| fast & robots.txt did i get it wrong... |
msampson

msg:219637 | 4:47 pm on Dec 1, 2002 (gmt 0) | Hi FAST-WebCrawler has visited me twice, but only retrieved one file each time (which I assume was robots.txt). Checking the correct syntax, I realise I made a small error and I wonder if this is the reason it hasn't done a full crawl. (google and altavista have crawled OK). I had | User-agent: * Disallow: /~blah |
| but i should have had | User-agent: * Disallow: /~blah/ #don't forget the final slash |
| Did fast interpret that as Disallow: / (ie disallow the whole site? Is my interpretation correct? Should I let fast know that I made a mistake or will they come back and look without me notifying them? Thanks Miles
|
jdMorgan

msg:219638 | 4:58 pm on Dec 1, 2002 (gmt 0) | msampson, The only result of your typo is that files in your top-level directory that start with "~blah" (e.g. "/~blah2.html" would be disallowed, as well as the subdirectory "/~blah/" that you intended to disallow.

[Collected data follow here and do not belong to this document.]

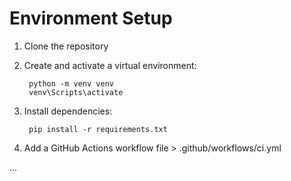 # Environment Setup

1. Clone the repository

2. Create and activate a virtual environment:

        python -m venv venv
        venv\Scripts\activate

3. Install dependencies:

        pip install -r requirements.txt

4. Add a GitHub Actions workflow file
        > .github/workflows/ci.yml

...

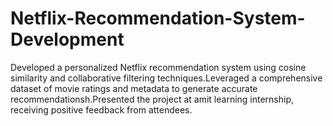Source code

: # Netflix-Recommendation-System-Development
Developed a personalized Netflix recommendation system using cosine similarity and collaborative filtering techniques.Leveraged a comprehensive dataset of movie ratings and metadata to generate accurate recommendationsh.Presented the project at amit learning internship, receiving positive feedback from attendees.
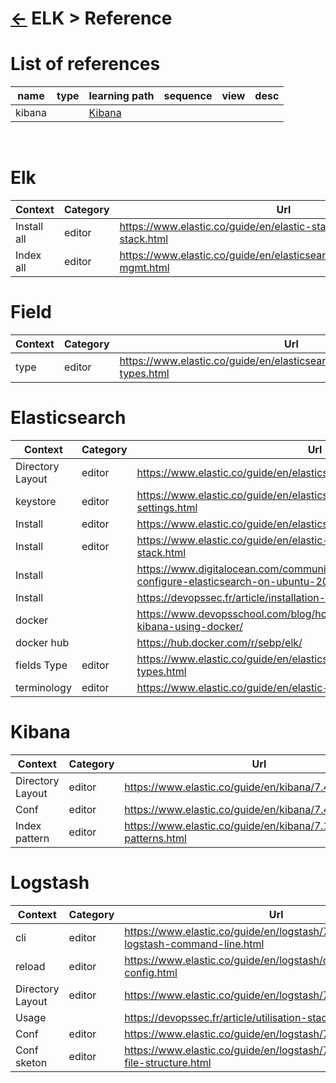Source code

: <head><link rel="stylesheet" href="../../../md.css"/><script src="../../../md.js"></script></head>

[//]: #(Reference)
[Repo_Readme]:       ../README.md
[Object_List]:       ./list/object_list.md
[Reference_List]:    ./list/ref_list.md
[Var_whatis]:        ./whatis/var_whatis.md
[Kibana_Whatis]:     ../../kibana/README.md

# [&larr;][Repo_Readme] ELK > Reference
# List of references
|name|type|learning path|sequence|view|desc|
|-|-|-|-|-|-|
|kibana||[Kibana][Kibana_Whatis]|
<br>

# Elk
|Context|Category|Url|
|-|-|-|
|Install all|editor|https://www.elastic.co/guide/en/elastic-stack/7.4/installing-elastic-stack.html
|Index all|editor|https://www.elastic.co/guide/en/elasticsearch/reference/7.14/index-mgmt.html

# Field
|Context|Category|Url|
|-|-|-|
|type|editor|https://www.elastic.co/guide/en/elasticsearch/reference/7.14/mapping-types.html


# Elasticsearch
|Context|Category|Url|
|-|-|-|
|Directory Layout|editor|https://www.elastic.co/guide/en/elasticsearch/reference/7.4/deb.html
|keystore|editor|https://www.elastic.co/guide/en/elasticsearch/reference/7.4/secure-settings.html
|Install|editor|https://www.elastic.co/guide/en/elasticsearch/reference/7.4/deb.html
|Install|editor|https://www.elastic.co/guide/en/elastic-stack/7.4/installing-elastic-stack.html
|Install||https://www.digitalocean.com/community/tutorials/how-to-install-and-configure-elasticsearch-on-ubuntu-20-04
|Install||https://devopssec.fr/article/installation-configuration-elk
|docker||https://www.devopsschool.com/blog/how-to-install-elasticsearch-and-kibana-using-docker/
|docker hub||https://hub.docker.com/r/sebp/elk/
|fields Type|editor|https://www.elastic.co/guide/en/elasticsearch/reference/current/mapping-types.html
|terminology|editor|https://www.elastic.co/guide/en/elastic-stack-glossary/current/terms.html


# Kibana
|Context|Category|Url|
|-|-|-|
|Directory Layout|editor|https://www.elastic.co/guide/en/kibana/7.4/deb.html
|Conf|editor|https://www.elastic.co/guide/en/kibana/7.4/settings.html
|Index pattern|editor|https://www.elastic.co/guide/en/kibana/7.14/index-patterns.html


# Logstash
|Context|Category|Url|
|-|-|-|
|cli|editor|https://www.elastic.co/guide/en/logstash/7.14/running-logstash-command-line.html
|reload|editor|https://www.elastic.co/guide/en/logstash/current/reloading-config.html
|Directory Layout|editor|https://www.elastic.co/guide/en/logstash/7.4/dir-layout.html
|Usage||https://devopssec.fr/article/utilisation-stack-elk-logs-apache
|Conf|editor|https://www.elastic.co/guide/en/logstash/7.4/configuration.html
|Conf sketon|editor|https://www.elastic.co/guide/en/logstash/7.14/configuration-file-structure.html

If no such files exist, then the typo will have no practical effect. Check out the robots.txt validator page [searchengineworld.com] and the info linked on that page for more info on why you might have a problem. If you don't find any problems, it may just be that fast has found a link to your site while working on another site, and came over to check robots.txt to see if it would be allowed to spider your site later. HTH, Jim
|
CuriousWeb

msg:219639 | 7:29 pm on Dec 1, 2002 (gmt 0) | Hi msampson I also had some problems with Fast crawling my site. They visited regularly over a period of months but never requested anything other than robots.txt. I would recommend you contact them as I did as they are very helpful and my site is now being deep crawled and indexed...
|
msampson

msg:219640 | 10:22 am on Dec 2, 2002 (gmt 0) | thanks for very much for both your answers. i'm always very impressed by the level of knowledge and helpfulness on these boards.
|
|
|